Câmara conclui votação dos royalties e rejeita piso para óleo excedente em leilões

quarta-feira, 14 de agosto de 2013 20:31 BRT
 

Por Maria Carolina Marcello

BRASÍLIA, 14 Ago (Reuters) - Em uma sessão relâmpago, a Câmara dos Deputados concluiu nesta quarta-feira a votação do projeto que destina os recursos dos royalties do petróleo à educação e à saúde, além de rejeitar dispositivo que previa um piso para o percentual de óleo excedente a ser entregue à União nas licitações das áreas do pré-sal.

A retirada do dispositivo sobre o óleo excedente atende a pedido do governo. Por outro lado, foi aprovada a destinação de 50 por cento de todos os recursos do Fundo Social à saúde e à educação. O Planalto defendia que apenas os rendimentos dessa poupança fossem utilizados.

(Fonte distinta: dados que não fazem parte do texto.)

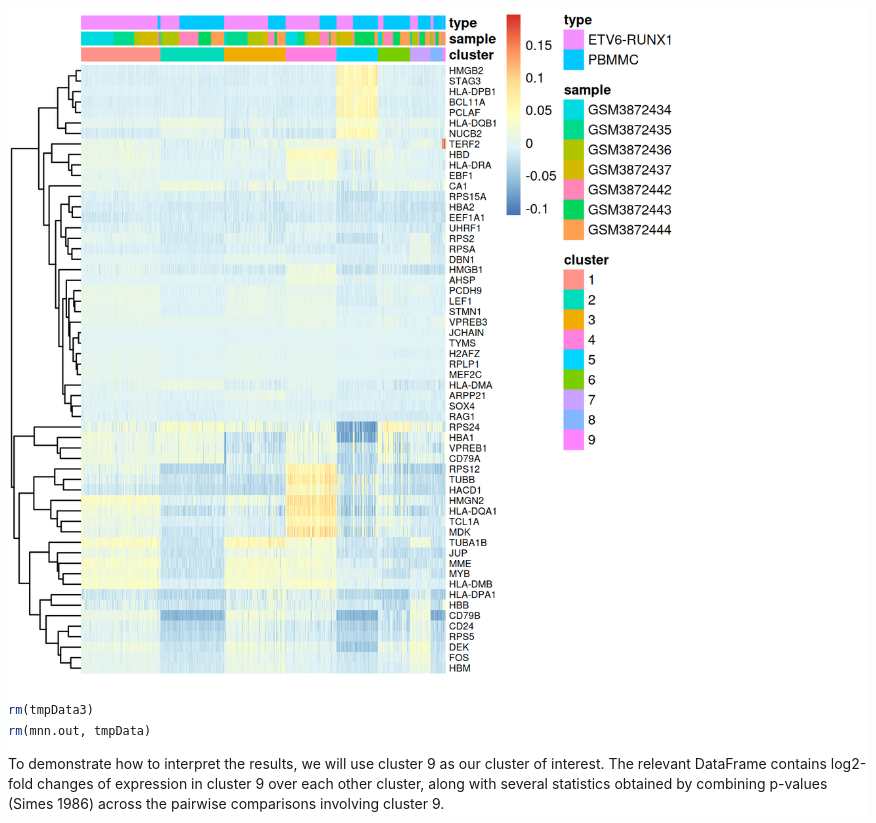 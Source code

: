 <img src="clusterMarkerGenes_files/figure-html/marker_set_clu1_heatmap_unsorted_recon-1.png" width="672" />

```r
rm(tmpData3)
rm(mnn.out, tmpData)
```

To demonstrate how to interpret the results, we will use cluster 9 as our cluster of interest. The relevant DataFrame contains log2-fold changes of expression in cluster 9 over each other cluster, along with several statistics obtained by combining p-values (Simes 1986) across the pairwise comparisons involving cluster 9.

Além disso, o texto aprovado nesta quarta destina 75 por cento dos recursos dos royalties para a educação e 25 por cento para a saúde. Originalmente, a proposta enviada pelo governo ao Congresso previa a destinação integral dos recursos dos royalties e da participação especial à educação.

A destinação dos recursos pagos pela exploração do petróleo para a educação era um compromisso pessoal da presidente Dilma Rousseff, que defendeu publicamente a ideia diversas vezes.

A proposta, que segue agora à sanção presidencial, foi votada em minutos e de maneira simbólica, fruto de um acordo costurado entre governo e lideranças da Casa na manhã desta quarta-feira.

Desde a semana passada, o Planalto intensificou sua articulação política, em reuniões que contaram com a presença da própria presidente Dilma Rousseff, algo que os próprios parlamentares reconheceram como "imprescindível".

"A presidenta Dilma, na reunião de segunda-feira (com líderes da base na Câmara), ela foi extremamente receptiva e isso foi determinante para que a gente pudesse chegar a um consenso e votar hoje", disse a jornalistas o relator do projeto, André Figueiredo (PDT-CE).